- Title: HAITI: ELECTORAL OFFICIALS THREATEN TO WALK OFF THE JOB
- Date: 22nd June 1995
- Summary: PORT-AU-PRINCE, HAITI (JUNE 22, 1995) (RTV - ACCESS ALL) 1. SV PEOPLE VIEWING LIST OF CANDIDATE NAMES OUTSIDE ELECTORAL OFFICE 0.03 2. SV GUARD AT GATE 0.08 3. SV WORKERS AND ENVELOPES OF ELECTION DOCUMENTS (8 SHOTS) 0.37 4. SCU VICE PRESIDENT OF COUNCIL EUGENE RAYMOND SPEAKING ABOUT ELECTIONS (FRENCH) 0.54 5. SV WORKERS CHANTING IN HALL 1.09 6. SCU WORKERS SAY WE WILL NOT WORK THAT IS ALL (FRENCH SPEECH) 1.15 7. SV U.N. SOLDIERS ENTER ELECTIONS OFFICE 1.21 8. SV MEDIA CONFERENCE BY ELECTIONS COUNCIL 1.25 9. SCU REMY SPEAKING ABOUT ELECTIONS (FRENCH) 2.14 10. SV OAS WORKERS IN HAITI. 2.25 Initials Script is copyright Reuters Limited. All rights reserved.
- Embargoed: 7th July 1995 13:00
- Location: PORT-AU-PRINCE, HAITI
- Country: Haiti CARIBBEAN
- Reuters ID: LVA5CUAHCJT1RG79YXLAI8KYXJ58
- Story Text: Angry Haitian election workers threatened on Thursday (June 22) to walk off the job just three days before scheduled nationwide parliamentary elections.
A group of about 50 workers gathered at the regional electoral office in Port-au-Prince to demand pay raises.
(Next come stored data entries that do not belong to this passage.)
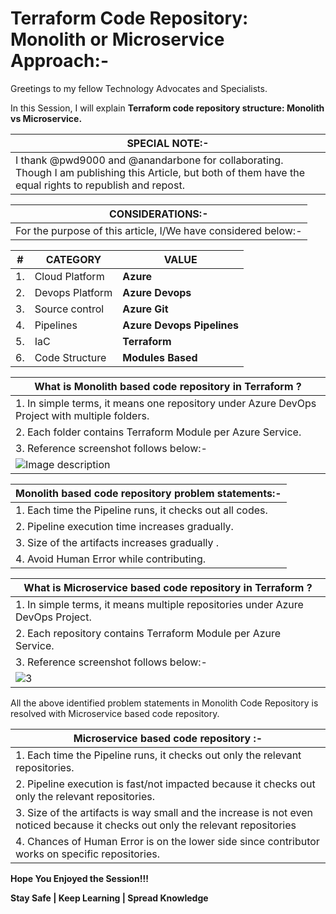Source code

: # Terraform Code Repository: Monolith or Microservice Approach:-

Greetings to my fellow Technology Advocates and Specialists.

In this Session, I will explain __Terraform code repository structure: Monolith vs Microservice.__

| __SPECIAL NOTE:-__ |
| --------- |
| I thank @pwd9000 and @anandarbone for collaborating. Though I am publishing this Article, but both of them have the equal rights to republish and repost. |

| __CONSIDERATIONS:-__ |
| --------- |
| For the purpose of this article, I/We have considered below:- |

| __#__ | __CATEGORY__ | __VALUE__ |
| --------- | --------- | --------- |
| 1. | Cloud Platform | __Azure__ |
| 2. | Devops Platform | __Azure Devops__ |
| 3. | Source control | __Azure Git__ |
| 4. | Pipelines | __Azure Devops Pipelines__ |
| 5. | IaC  | __Terraform__ |
| 6. | Code Structure | __Modules Based__ | 

| What is Monolith based code repository in Terraform ? |
| --------- |
| 1. In simple terms, it means one repository under Azure DevOps Project with multiple folders. |
| 2. Each folder contains Terraform Module per Azure Service. |
| 3. Reference screenshot follows below:- |
| ![Image description](https://dev-to-uploads.s3.amazonaws.com/uploads/articles/3e8ydzgzchqr94etinwy.jpg) |

| __Monolith based code repository problem statements:-__ |
| --------- |
| 1. Each time the Pipeline runs, it checks out all codes. | 
| 2. Pipeline execution time increases gradually. |
| 3. Size of the artifacts increases gradually . |
| 4. Avoid Human Error while contributing. |

| What is Microservice based code repository in Terraform ? |
| --------- |
| 1. In simple terms, it means multiple repositories under Azure DevOps Project. |
| 2. Each repository contains Terraform Module per Azure Service. | 
| 3. Reference screenshot follows below:- |
| ![3](https://github.com/arindam0310018/06-Mar-2024-DevOps__Terraform-Code-Repo-Monolith-Microservice/assets/29681063/dd6aa83f-fb88-4158-84cb-21acb7bf5473) |

All the above identified problem statements in Monolith Code Repository is resolved with Microservice based code repository.

| __Microservice based code repository :-__ |
| --------- |
| 1. Each time the Pipeline runs, it checks out only the relevant repositories. | 
| 2. Pipeline execution is fast/not impacted because it checks out only the relevant repositories. |
| 3. Size of the artifacts is way small and the increase is not even noticed because it checks out only the relevant repositories |
| 4. Chances of Human Error is on the lower side since contributor works on specific repositories. |

__Hope You Enjoyed the Session!!!__

__Stay Safe | Keep Learning | Spread Knowledge__

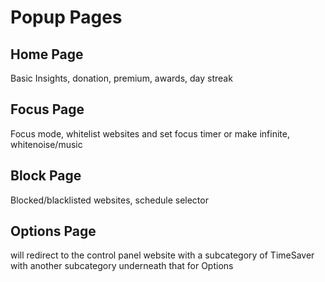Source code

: # Popup Pages

## Home Page

Basic Insights, donation, premium, awards, day streak

## Focus Page

Focus mode, whitelist websites and set focus timer or make infinite, whitenoise/music

## Block Page

Blocked/blacklisted websites, schedule selector

## Options Page

will redirect to the control panel website with a subcategory of TimeSaver with another subcategory underneath that for Options

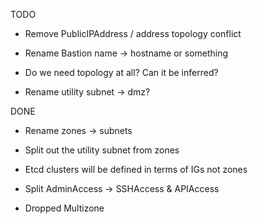 TODO

* Remove PublicIPAddress / address topology conflict

* Rename Bastion name -> hostname or something

* Do we need topology at all?  Can it be inferred?

* Rename utility subnet -> dmz?

DONE

* Rename zones -> subnets

* Split out the utility subnet from zones

* Etcd clusters will be defined in terms of IGs not zones

* Split AdminAccess -> SSHAccess & APIAccess

* Dropped Multizone
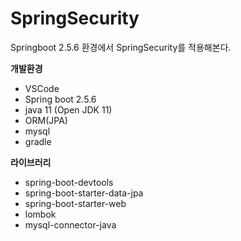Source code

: # SpringSecurity
Springboot 2.5.6 환경에서 SpringSecurity를 적용해본다.

**개발환경**

- VSCode
- Spring boot 2.5.6
- java 11 (Open JDK 11)
- ORM(JPA)
- mysql
- gradle

**라이브러리**

- spring-boot-devtools
- spring-boot-starter-data-jpa
- spring-boot-starter-web
- lombok
- mysql-connector-java
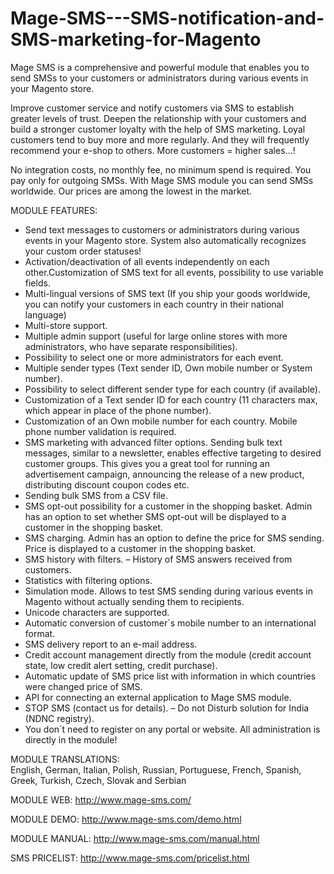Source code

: Mage-SMS---SMS-notification-and-SMS-marketing-for-Magento
=========================================================

Mage SMS is a comprehensive and powerful module that enables you to send SMSs to your customers or administrators during various events in your Magento store.  

Improve customer service and notify customers via SMS to establish greater levels of trust. Deepen the relationship with your customers and build a stronger customer loyalty with the help of SMS marketing. Loyal customers tend to buy more and more regularly. And they will frequently recommend your e-shop to others. More customers = higher sales...!  

No integration costs, no monthly fee, no minimum spend is required. You pay only for outgoing SMSs. With Mage SMS module you can send SMSs worldwide. Our prices are among the lowest in the market.  

MODULE FEATURES: 
- Send text messages to customers or administrators during various events in your Magento store. System also automatically recognizes your custom order statuses! 
- Activation/deactivation of all events independently on each other.Customization of SMS text for all events, possibility to use variable fields. 
- Multi-lingual versions of SMS text (If you ship your goods worldwide, you can notify your customers in each country in their national language)
- Multi-store support. 
- Multiple admin support (useful for large online stores with more administrators, who have separate responsibilities). 
- Possibility to select one or more administrators for each event. 
- Multiple sender types (Text sender ID, Own mobile number or System number). 
- Possibility to select different sender type for each country (if available). 
- Customization of a Text sender ID for each country (11 characters max, which appear in place of the phone number). 
- Customization of an Own mobile number for each country. Mobile phone number validation is required. 
- SMS marketing with advanced filter options. Sending bulk text messages, similar to a newsletter, enables effective targeting to desired customer groups. This gives you a great tool for running an advertisement campaign, announcing the release of a new product, distributing discount coupon codes etc. 
- Sending bulk SMS from a CSV file. 
- SMS opt-out possibility for a customer in the shopping basket. Admin has an option to set whether SMS opt-out will be displayed to a customer in the shopping basket. 
- SMS charging. Admin has an option to define the price for SMS sending. Price is displayed to a customer in the shopping basket. 
- SMS history with filters. – History of SMS answers received from customers. 
- Statistics with filtering options. 
- Simulation mode. Allows to test SMS sending during various events in Magento without actually sending them to recipients. 
- Unicode characters are supported. 
- Automatic conversion of customer´s mobile number to an international format. 
- SMS delivery report to an e-mail address. 
- Credit account management directly from the module (credit account state, low credit alert setting, credit purchase). 
- Automatic update of SMS price list with information in which countries were changed price of SMS. 
- API for connecting an external application to Mage SMS module. 
- STOP SMS (contact us for details). – Do not Disturb solution for India (NDNC registry). 
- You don´t need to register on any portal or website. All administration is directly in the module!  

MODULE TRANSLATIONS:  
English, German, Italian, Polish, Russian, Portuguese, French, Spanish, Greek, Turkish, Czech, Slovak and Serbian  

MODULE WEB: 
http://www.mage-sms.com/  

MODULE DEMO: 
http://www.mage-sms.com/demo.html  

MODULE MANUAL: 
http://www.mage-sms.com/manual.html  

SMS PRICELIST: 
http://www.mage-sms.com/pricelist.html
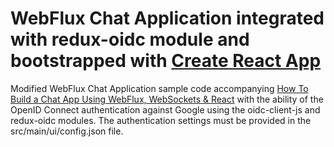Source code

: # WebFlux Chat Application integrated with redux-oidc module and bootstrapped with [Create React App](https://github.com/facebookincubator/create-react-app)

Modified WebFlux Chat Application sample code accompanying [How To Build a Chat App Using WebFlux, WebSockets & React](http://blog.monkey.codes/how-to-build-a-chat-app-using-webflux-websockets-react/) with the ability of the OpenID Connect authentication against Google using the oidc-client-js and redux-oidc modules. The authentication settings must be provided in the src/main/ui/config.json file. 

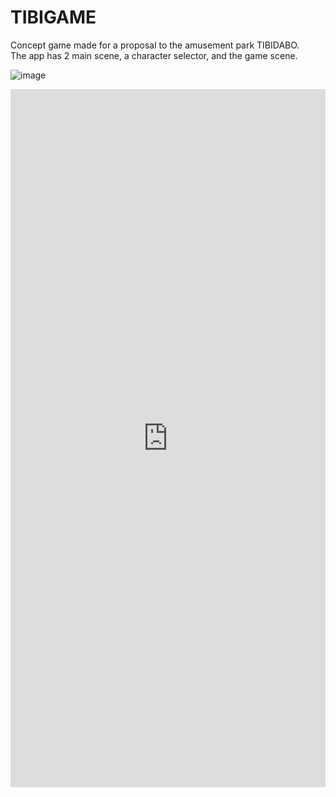 # TIBIGAME
Concept game made for a proposal to the amusement park TIBIDABO.<br/>
The app has 2 main scene, a character selector, and the game scene.

![image](https://user-images.githubusercontent.com/21370517/154476211-8e86fd60-e103-4565-9f70-71381929b474.png)

<div style="width:100%;height:0px;position:relative;padding-bottom:221.605%;"><iframe src="https://streamable.com/e/pyamk7" frameborder="0" width="100%" height="100%" allowfullscreen style="width:100%;height:100%;position:absolute;left:0px;top:0px;overflow:hidden;"></iframe></div>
They said their salaries were "ridiculous" and that they had not been paid for a month.
Asked what they would do if the provisional electoral council did not meet their demands one worker responded, "we will not work, that is all." He claimed that the group represented the thousands of electoral workers who had been hired throughout the capital.
Eugene Raymond, Vice President of the Port-au-Prince regional elections office voiced a hope that a settlement would be reached.
He said that the provisional electoral council had proposed a wage of 150 gourds (10 United States dollars) per day.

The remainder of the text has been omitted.